BEGIN

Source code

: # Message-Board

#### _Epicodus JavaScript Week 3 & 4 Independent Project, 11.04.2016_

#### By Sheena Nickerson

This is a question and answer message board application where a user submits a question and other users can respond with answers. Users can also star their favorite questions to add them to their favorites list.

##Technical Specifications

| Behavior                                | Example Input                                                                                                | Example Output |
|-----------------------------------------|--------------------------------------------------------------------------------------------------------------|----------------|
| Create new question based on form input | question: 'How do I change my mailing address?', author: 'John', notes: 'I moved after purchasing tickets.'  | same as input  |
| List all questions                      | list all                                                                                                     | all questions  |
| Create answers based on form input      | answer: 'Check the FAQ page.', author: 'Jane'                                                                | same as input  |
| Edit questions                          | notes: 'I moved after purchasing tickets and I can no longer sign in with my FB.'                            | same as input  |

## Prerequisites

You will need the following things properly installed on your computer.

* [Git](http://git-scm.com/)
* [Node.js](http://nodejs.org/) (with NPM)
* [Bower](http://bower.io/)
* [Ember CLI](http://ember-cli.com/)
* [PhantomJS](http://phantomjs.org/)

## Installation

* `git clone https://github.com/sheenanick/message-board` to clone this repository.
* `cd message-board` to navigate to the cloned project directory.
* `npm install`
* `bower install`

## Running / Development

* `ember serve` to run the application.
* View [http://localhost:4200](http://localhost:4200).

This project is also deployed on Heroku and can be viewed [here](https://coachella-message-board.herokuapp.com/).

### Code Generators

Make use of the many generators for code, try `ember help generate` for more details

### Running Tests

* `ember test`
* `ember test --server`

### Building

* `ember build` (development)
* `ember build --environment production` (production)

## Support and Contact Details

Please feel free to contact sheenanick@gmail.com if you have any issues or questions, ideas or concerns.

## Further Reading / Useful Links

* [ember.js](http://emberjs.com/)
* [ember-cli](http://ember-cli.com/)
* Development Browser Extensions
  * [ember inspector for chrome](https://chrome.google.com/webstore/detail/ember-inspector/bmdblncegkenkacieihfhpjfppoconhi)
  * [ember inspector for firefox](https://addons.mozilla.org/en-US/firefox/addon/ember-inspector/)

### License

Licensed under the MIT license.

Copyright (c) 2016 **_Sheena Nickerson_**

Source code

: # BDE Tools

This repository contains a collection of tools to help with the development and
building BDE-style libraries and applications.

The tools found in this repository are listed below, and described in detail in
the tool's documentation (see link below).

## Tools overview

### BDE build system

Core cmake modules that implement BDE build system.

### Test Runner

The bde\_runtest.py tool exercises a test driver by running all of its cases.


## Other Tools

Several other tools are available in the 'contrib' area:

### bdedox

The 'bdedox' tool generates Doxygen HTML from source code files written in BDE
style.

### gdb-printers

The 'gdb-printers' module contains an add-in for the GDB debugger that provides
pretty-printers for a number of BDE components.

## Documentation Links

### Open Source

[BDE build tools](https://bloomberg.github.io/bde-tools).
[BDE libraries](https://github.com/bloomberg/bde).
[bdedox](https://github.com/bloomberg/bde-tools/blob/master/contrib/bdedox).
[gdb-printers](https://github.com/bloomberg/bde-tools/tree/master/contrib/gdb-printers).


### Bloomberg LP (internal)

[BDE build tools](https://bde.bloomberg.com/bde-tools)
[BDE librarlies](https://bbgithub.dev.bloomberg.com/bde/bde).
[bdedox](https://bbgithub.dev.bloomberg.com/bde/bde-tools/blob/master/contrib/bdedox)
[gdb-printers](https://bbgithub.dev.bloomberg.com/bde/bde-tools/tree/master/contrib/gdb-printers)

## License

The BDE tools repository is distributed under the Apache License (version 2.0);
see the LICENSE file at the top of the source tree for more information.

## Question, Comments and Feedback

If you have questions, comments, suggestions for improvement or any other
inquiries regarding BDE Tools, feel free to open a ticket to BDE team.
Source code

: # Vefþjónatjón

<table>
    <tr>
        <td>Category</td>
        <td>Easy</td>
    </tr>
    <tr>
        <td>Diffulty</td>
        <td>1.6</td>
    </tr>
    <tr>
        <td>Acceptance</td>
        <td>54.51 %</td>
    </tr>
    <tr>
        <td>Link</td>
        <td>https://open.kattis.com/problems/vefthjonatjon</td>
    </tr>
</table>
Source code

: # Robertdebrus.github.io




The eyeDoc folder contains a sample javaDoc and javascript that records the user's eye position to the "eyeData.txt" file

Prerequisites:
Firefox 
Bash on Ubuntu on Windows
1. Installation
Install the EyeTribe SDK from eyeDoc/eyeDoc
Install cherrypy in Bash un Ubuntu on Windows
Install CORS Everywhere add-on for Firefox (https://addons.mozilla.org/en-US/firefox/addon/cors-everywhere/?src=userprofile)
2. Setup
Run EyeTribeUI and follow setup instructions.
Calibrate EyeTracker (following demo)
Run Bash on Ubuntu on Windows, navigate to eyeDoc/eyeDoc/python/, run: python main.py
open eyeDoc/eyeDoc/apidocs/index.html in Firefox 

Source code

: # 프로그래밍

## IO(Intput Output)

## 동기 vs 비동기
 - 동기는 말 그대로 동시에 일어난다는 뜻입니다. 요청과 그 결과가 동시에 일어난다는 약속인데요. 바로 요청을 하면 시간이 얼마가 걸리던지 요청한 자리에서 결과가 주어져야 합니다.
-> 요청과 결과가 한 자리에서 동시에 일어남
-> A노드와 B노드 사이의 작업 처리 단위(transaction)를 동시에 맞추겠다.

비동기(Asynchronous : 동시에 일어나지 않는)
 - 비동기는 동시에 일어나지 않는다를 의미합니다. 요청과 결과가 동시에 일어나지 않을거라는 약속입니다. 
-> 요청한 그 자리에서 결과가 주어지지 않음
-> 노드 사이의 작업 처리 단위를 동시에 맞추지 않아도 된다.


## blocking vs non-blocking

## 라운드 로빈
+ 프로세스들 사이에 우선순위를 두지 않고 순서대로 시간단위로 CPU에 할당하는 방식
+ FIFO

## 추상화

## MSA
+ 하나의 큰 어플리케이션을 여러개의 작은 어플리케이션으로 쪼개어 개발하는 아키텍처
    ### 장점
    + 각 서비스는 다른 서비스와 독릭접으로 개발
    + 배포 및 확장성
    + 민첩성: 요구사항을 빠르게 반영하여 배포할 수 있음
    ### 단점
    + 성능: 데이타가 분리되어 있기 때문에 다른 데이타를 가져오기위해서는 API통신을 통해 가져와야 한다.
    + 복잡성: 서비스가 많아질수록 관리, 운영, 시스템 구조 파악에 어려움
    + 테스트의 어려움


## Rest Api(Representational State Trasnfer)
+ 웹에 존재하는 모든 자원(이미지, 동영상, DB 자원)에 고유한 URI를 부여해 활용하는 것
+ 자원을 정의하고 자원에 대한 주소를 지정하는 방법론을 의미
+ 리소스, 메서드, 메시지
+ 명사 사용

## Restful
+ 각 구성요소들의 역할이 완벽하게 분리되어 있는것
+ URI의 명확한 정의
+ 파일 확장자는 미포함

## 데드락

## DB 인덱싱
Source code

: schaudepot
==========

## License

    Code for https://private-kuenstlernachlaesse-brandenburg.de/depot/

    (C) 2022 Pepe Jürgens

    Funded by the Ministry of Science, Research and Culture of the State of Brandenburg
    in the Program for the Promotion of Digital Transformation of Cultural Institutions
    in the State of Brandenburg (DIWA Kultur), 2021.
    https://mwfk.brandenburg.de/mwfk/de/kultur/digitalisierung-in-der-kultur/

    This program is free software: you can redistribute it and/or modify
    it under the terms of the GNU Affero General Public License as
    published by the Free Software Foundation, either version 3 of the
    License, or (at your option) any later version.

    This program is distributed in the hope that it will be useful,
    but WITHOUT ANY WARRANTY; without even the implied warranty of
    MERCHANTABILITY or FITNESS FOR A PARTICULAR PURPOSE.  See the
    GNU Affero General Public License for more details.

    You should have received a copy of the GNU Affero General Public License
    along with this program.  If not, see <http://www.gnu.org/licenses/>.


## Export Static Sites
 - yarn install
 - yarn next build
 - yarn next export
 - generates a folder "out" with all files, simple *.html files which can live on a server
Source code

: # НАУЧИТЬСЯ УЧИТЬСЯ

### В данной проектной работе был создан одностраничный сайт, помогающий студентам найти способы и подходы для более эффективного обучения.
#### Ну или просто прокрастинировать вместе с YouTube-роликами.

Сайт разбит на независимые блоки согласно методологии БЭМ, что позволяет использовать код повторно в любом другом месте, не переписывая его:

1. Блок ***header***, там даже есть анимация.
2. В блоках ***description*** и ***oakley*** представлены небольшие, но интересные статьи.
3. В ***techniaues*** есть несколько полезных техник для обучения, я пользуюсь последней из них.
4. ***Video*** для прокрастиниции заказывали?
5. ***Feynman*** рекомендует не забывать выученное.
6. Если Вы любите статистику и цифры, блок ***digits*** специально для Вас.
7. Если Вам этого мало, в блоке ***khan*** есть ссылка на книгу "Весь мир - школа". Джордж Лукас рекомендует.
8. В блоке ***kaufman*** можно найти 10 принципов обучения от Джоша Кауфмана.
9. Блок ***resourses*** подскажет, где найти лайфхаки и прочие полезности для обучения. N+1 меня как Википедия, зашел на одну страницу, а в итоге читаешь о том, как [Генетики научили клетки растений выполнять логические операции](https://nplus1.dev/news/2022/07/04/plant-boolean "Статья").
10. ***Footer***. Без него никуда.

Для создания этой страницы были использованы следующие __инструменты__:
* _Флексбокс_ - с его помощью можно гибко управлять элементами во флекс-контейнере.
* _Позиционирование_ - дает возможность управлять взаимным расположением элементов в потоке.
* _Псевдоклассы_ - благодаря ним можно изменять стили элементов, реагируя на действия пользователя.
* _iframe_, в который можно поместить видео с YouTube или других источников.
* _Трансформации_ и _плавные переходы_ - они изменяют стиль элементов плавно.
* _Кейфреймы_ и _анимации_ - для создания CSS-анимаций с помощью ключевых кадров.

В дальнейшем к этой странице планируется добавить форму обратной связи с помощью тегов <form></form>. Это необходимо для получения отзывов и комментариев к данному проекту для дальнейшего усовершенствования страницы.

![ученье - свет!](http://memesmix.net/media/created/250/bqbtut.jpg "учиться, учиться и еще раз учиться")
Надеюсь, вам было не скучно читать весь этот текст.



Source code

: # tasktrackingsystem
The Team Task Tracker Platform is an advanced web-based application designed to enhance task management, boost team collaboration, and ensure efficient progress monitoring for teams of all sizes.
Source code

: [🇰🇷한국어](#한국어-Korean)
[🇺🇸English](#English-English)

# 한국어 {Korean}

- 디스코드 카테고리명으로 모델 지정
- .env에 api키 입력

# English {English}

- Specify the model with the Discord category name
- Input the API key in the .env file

END

• [WORK REQUIRED]:
Only one stretch of the data above is needed. Restate it word for word, from the line containing "쪼개어 개발하는 아키텍처" through the line containing "## Rest Api(Representational State Trasnfer)", both ends included.

• [EXERCISE SOLUTION]:
+ 하나의 큰 어플리케이션을 여러개의 작은 어플리케이션으로 쪼개어 개발하는 아키텍처
    ### 장점
    + 각 서비스는 다른 서비스와 독릭접으로 개발
    + 배포 및 확장성
    + 민첩성: 요구사항을 빠르게 반영하여 배포할 수 있음
    ### 단점
    + 성능: 데이타가 분리되어 있기 때문에 다른 데이타를 가져오기위해서는 API통신을 통해 가져와야 한다.
    + 복잡성: 서비스가 많아질수록 관리, 운영, 시스템 구조 파악에 어려움
    + 테스트의 어려움


## Rest Api(Representational State Trasnfer)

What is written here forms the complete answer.